- Born: 1488
- Died: 1537 (aged 48–49)
- Allegiance: Ōgigayatsu Uesugi family
- Rank: Castellan (daimyō)
- Conflicts: Siege of Arai (1516); Siege of Edo (1524); Battle of Ozawahara (1530); Siege of Musashi-Matsuyama (1537);

= Uesugi Tomooki =

Lord of Edo Castle and enemy of the Hōjō clan

Uesugi Tomooki (上杉 朝興) was a lord of Edo Castle and enemy of the Hōjō clan, who seized the castle in 1524. He was the son of Uesugi Tomoyoshi, who was among the first to oppose the Hōjō's rise to power.

==Biography==
In 1516, Tomooki took part in the siege of Arai against Hōjō Sōun.

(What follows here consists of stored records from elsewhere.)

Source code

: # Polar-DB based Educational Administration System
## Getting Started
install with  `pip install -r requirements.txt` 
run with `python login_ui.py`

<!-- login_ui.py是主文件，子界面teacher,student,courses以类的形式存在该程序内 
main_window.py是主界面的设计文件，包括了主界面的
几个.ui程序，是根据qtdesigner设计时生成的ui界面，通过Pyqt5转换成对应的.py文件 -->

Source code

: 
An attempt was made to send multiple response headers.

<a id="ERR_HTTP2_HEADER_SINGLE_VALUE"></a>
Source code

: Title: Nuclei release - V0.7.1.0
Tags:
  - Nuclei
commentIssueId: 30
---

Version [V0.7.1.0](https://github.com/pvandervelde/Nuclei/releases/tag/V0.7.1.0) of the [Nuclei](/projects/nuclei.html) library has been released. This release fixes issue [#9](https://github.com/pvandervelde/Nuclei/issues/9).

In 1524, Tomooki attempted to take the initiative in defending Edo Castle by marching his troops out to meet the Hōjō army in battle. However, his opponent circled around behind the sallying force, taking the castle with the help of Ōta Suketada, the castle keeper who betrayed the Uesugi to the Hōjō.

In 1530, he was defeated at the Battle of Ozawahara against Hōjō Ujiyasu.

Tomooki was of the Ōgigayatsu branch of the Uesugi family. His eldest legitimate son was Uesugi Tomosada.

The "Ōgigayatsu branch" was not the more famous and powerful than "Yamanouchi branch" to which Uesugi Norimasa and Uesugi Kenshin belonged.